ITEEDU

输出文档

你可以使用 str函数将Beautiful Soup文档（或者它的子集）转换为字符串，或者使用它的code>prettify或renderContents。你也可以使用unicode函数以Unicode字符串的形式获得。

prettify 方法添加了一些换行和空格以便让文档结构看起来更清晰。它也将那些只包含空白符的，可能影响一个XML文档意义的文档节点(nodes)剔除(strips out)。 str和unicode函数不会剔除这些节点，他们也不会添加任何空白符。

看看这个例子：

from BeautifulSoup import BeautifulSoup
doc = "<html><h1>Heading</h1><p>Text"
soup = BeautifulSoup(doc)

str(soup)
# '<html><h1>Heading</h1><p>Text</p></html>'
soup.renderContents()
# '<html><h1>Heading</h1><p>Text</p></html>'
soup.__str__()
# '<html><h1>Heading</h1><p>Text</p></html>'
unicode(soup)
# u'<html><h1>Heading</h1><p>Text</p></html>'

soup.prettify()
# '<html>\n <h1>\n  Heading\n </h1>\n <p>\n  Text\n </p>\n</html>'

print soup.prettify()
# <html>
#  <h1>
#   Heading
#  </h1>
#  <p>
#   Text
#  </p>
# </html>

可以看到使用文档中的tag成员时 str和renderContents返回的结果是不同的。

heading = soup.h1
str(heading)
# '<h1>Heading</h1>'
heading.renderContents()
# 'Heading'

当你调用__str__,prettify或者renderContents时，你可以指定输出的编码。默认的编码(str使用的)是UTF-8。下面是处理ISO-8851-1的串并以不同的编码输出同样的串的例子。

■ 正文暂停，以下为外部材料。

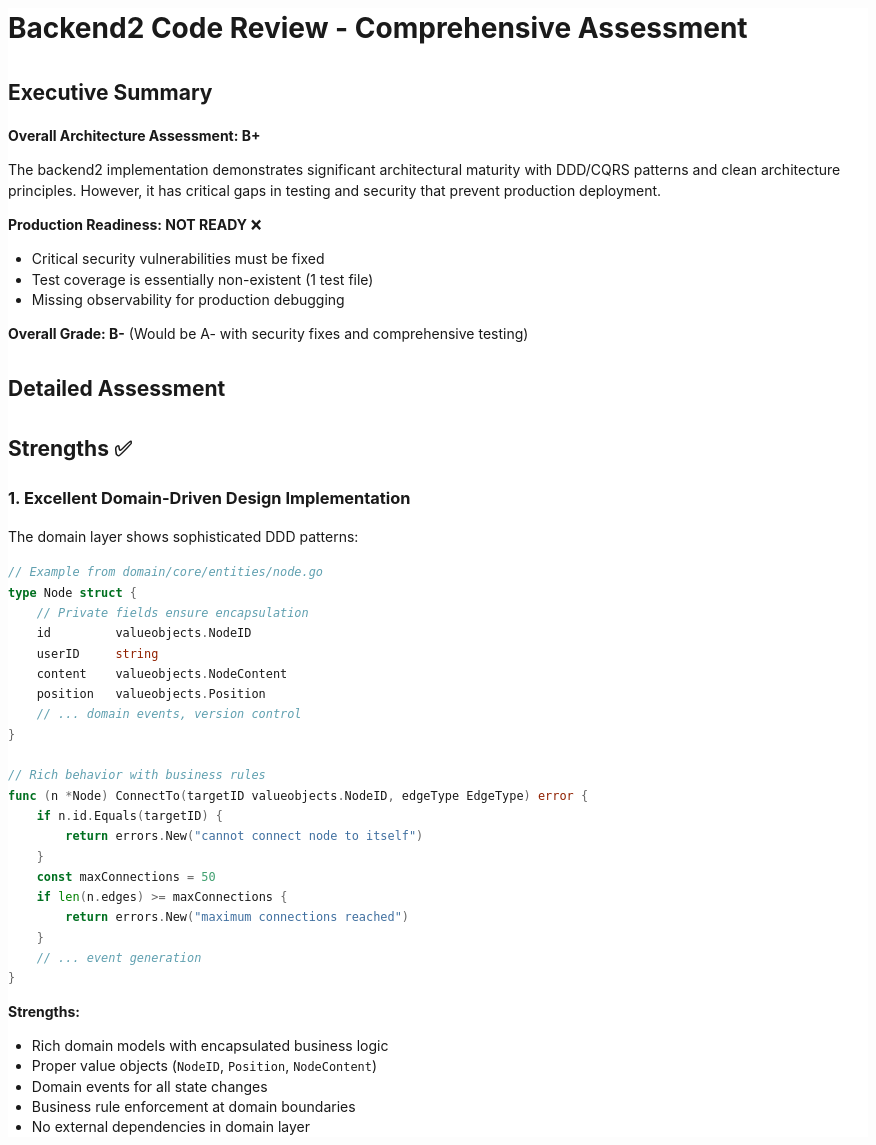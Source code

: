 # Backend2 Code Review - Comprehensive Assessment

## Executive Summary

**Overall Architecture Assessment: B+**

The backend2 implementation demonstrates significant architectural maturity with DDD/CQRS patterns and clean architecture principles. However, it has critical gaps in testing and security that prevent production deployment.

**Production Readiness: NOT READY** ❌
- Critical security vulnerabilities must be fixed
- Test coverage is essentially non-existent (1 test file)
- Missing observability for production debugging

**Overall Grade: B-** (Would be A- with security fixes and comprehensive testing)

## Detailed Assessment

## Strengths ✅

### 1. Excellent Domain-Driven Design Implementation

The domain layer shows sophisticated DDD patterns:

```go
// Example from domain/core/entities/node.go
type Node struct {
    // Private fields ensure encapsulation
    id         valueobjects.NodeID
    userID     string
    content    valueobjects.NodeContent
    position   valueobjects.Position
    // ... domain events, version control
}

// Rich behavior with business rules
func (n *Node) ConnectTo(targetID valueobjects.NodeID, edgeType EdgeType) error {
    if n.id.Equals(targetID) {
        return errors.New("cannot connect node to itself")
    }
    const maxConnections = 50
    if len(n.edges) >= maxConnections {
        return errors.New("maximum connections reached")
    }
    // ... event generation
}
```

**Strengths:**
- Rich domain models with encapsulated business logic
- Proper value objects (`NodeID`, `Position`, `NodeContent`)
- Domain events for all state changes
- Business rule enforcement at domain boundaries
- No external dependencies in domain layer
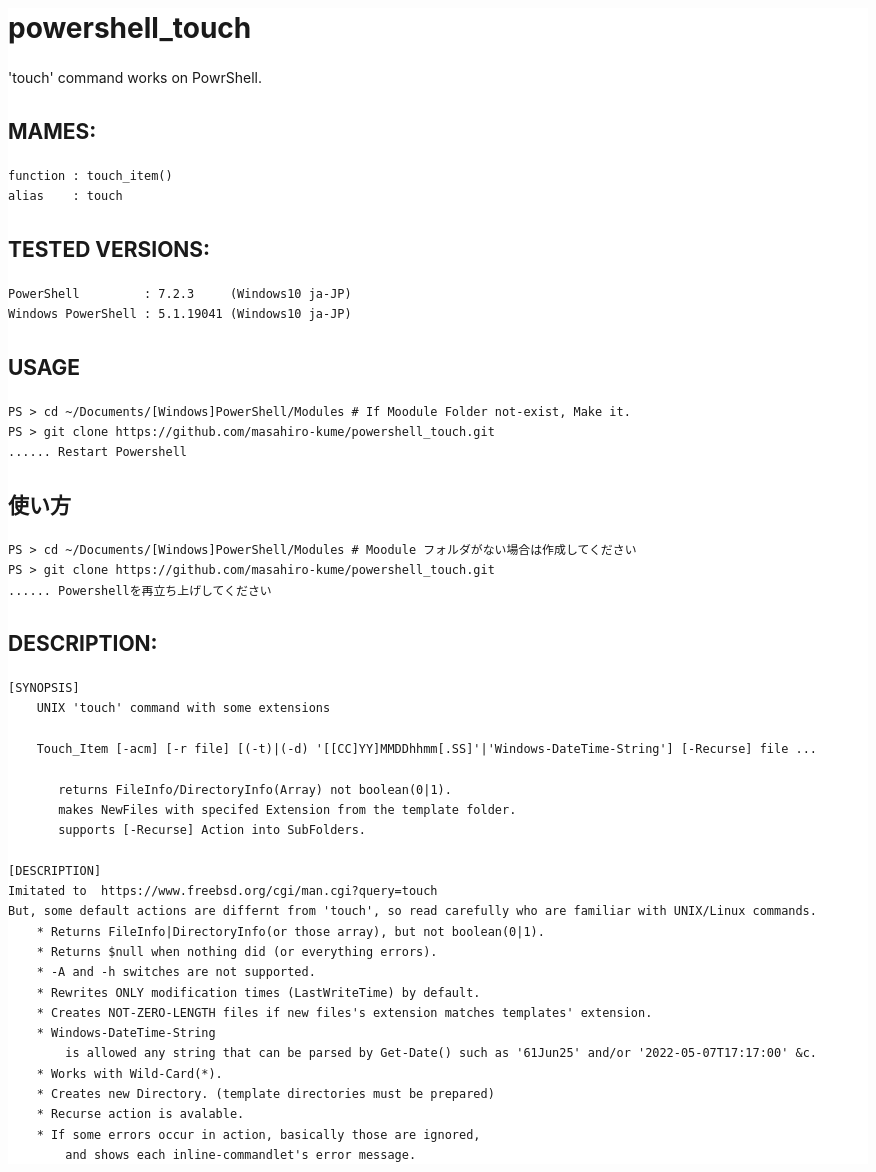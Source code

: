 # powershell_touch
'touch' command works on PowrShell.  
## MAMES:
```
function : touch_item()
alias    : touch
```
## TESTED VERSIONS:
```
PowerShell         : 7.2.3     (Windows10 ja-JP)
Windows PowerShell : 5.1.19041 (Windows10 ja-JP)
```
## USAGE
```
PS > cd ~/Documents/[Windows]PowerShell/Modules # If Moodule Folder not-exist, Make it.
PS > git clone https://github.com/masahiro-kume/powershell_touch.git
...... Restart Powershell
```
## 使い方
```
PS > cd ~/Documents/[Windows]PowerShell/Modules # Moodule フォルダがない場合は作成してください
PS > git clone https://github.com/masahiro-kume/powershell_touch.git
...... Powershellを再立ち上げしてください
```
## DESCRIPTION:

    [SYNOPSIS]
        UNIX 'touch' command with some extensions

        Touch_Item [-acm] [-r file] [(-t)|(-d) '[[CC]YY]MMDDhhmm[.SS]'|'Windows-DateTime-String'] [-Recurse] file ...

           returns FileInfo/DirectoryInfo(Array) not boolean(0|1).
           makes NewFiles with specifed Extension from the template folder.
           supports [-Recurse] Action into SubFolders.

    [DESCRIPTION]
    Imitated to  https://www.freebsd.org/cgi/man.cgi?query=touch
    But, some default actions are differnt from 'touch', so read carefully who are familiar with UNIX/Linux commands.
        * Returns FileInfo|DirectoryInfo(or those array), but not boolean(0|1).
        * Returns $null when nothing did (or everything errors).
        * -A and -h switches are not supported.
        * Rewrites ONLY modification times (LastWriteTime) by default.
        * Creates NOT-ZERO-LENGTH files if new files's extension matches templates' extension.
        * Windows-DateTime-String
            is allowed any string that can be parsed by Get-Date() such as '61Jun25' and/or '2022-05-07T17:17:00' &c.
        * Works with Wild-Card(*).
        * Creates new Directory. (template directories must be prepared)
        * Recurse action is avalable.
        * If some errors occur in action, basically those are ignored,
            and shows each inline-commandlet's error message.

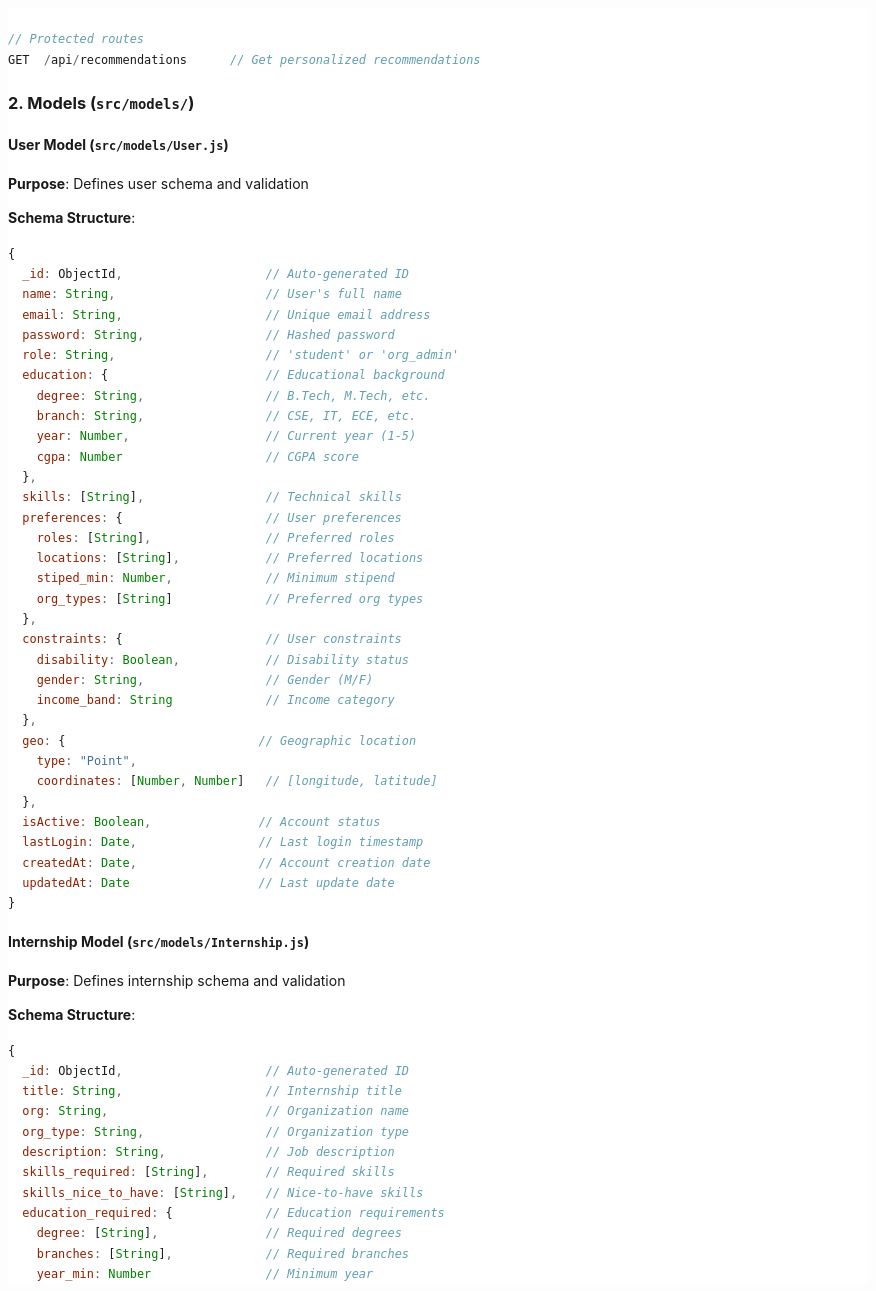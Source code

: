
 ```javascript

// Protected routes
GET  /api/recommendations      // Get personalized recommendations
```

### 2. Models (`src/models/`)

#### User Model (`src/models/User.js`)
**Purpose**: Defines user schema and validation

**Schema Structure**:
```javascript
{
  _id: ObjectId,                    // Auto-generated ID
  name: String,                     // User's full name
  email: String,                    // Unique email address
  password: String,                 // Hashed password
  role: String,                     // 'student' or 'org_admin'
  education: {                      // Educational background
    degree: String,                 // B.Tech, M.Tech, etc.
    branch: String,                 // CSE, IT, ECE, etc.
    year: Number,                   // Current year (1-5)
    cgpa: Number                    // CGPA score
  },
  skills: [String],                 // Technical skills
  preferences: {                    // User preferences
    roles: [String],                // Preferred roles
    locations: [String],            // Preferred locations
    stiped_min: Number,             // Minimum stipend
    org_types: [String]             // Preferred org types
  },
  constraints: {                    // User constraints
    disability: Boolean,            // Disability status
    gender: String,                 // Gender (M/F)
    income_band: String             // Income category
  },
  geo: {                           // Geographic location
    type: "Point",
    coordinates: [Number, Number]   // [longitude, latitude]
  },
  isActive: Boolean,               // Account status
  lastLogin: Date,                 // Last login timestamp
  createdAt: Date,                 // Account creation date
  updatedAt: Date                  // Last update date
}
```

#### Internship Model (`src/models/Internship.js`)
**Purpose**: Defines internship schema and validation

**Schema Structure**:
```javascript
{
  _id: ObjectId,                    // Auto-generated ID
  title: String,                    // Internship title
  org: String,                      // Organization name
  org_type: String,                 // Organization type
  description: String,              // Job description
  skills_required: [String],        // Required skills
  skills_nice_to_have: [String],    // Nice-to-have skills
  education_required: {             // Education requirements
    degree: [String],               // Required degrees
    branches: [String],             // Required branches
    year_min: Number                // Minimum year
```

from BeautifulSoup import BeautifulSoup
doc = "Sacr\xe9 bleu!"
soup = BeautifulSoup(doc)
str(soup)
# 'Sacr\xc3\xa9 bleu!'                          # UTF-8
soup.__str__("ISO-8859-1")
# 'Sacr\xe9 bleu!'
soup.__str__("UTF-16")
# '\xff\xfeS\x00a\x00c\x00r\x00\xe9\x00 \x00b\x00l\x00e\x00u\x00!\x00'
soup.__str__("EUC-JP")
# 'Sacr\x8f\xab\xb1 bleu!'

如果原始文档含有编码声明，Beautiful Soup会将原始的编码声明改为新的编码。也就是说，你载入一个HTML文档到BeautifulSoup后，在输出它，不仅HTML被清理过了，而且可以明显的看到它已经被转换为UTF-8。

这是HTML的例子：

from BeautifulSoup import BeautifulSoup
doc = """<html>
<meta http-equiv="Content-type" content="text/html; charset=ISO-Latin-1" >
Sacr\xe9 bleu!
</html>"""

print BeautifulSoup(doc).prettify()
# <html>
#  <meta http-equiv="Content-type" content="text/html; charset=utf-8" />
#  Sacré bleu!
# </html>

这是XML的例子：

from BeautifulSoup import BeautifulStoneSoup
doc = """<?xml version="1.0" encoding="ISO-Latin-1">Sacr\xe9 bleu!"""

print BeautifulStoneSoup(doc).prettify()
# <?xml version='1.0' encoding='utf-8'>
# Sacré bleu!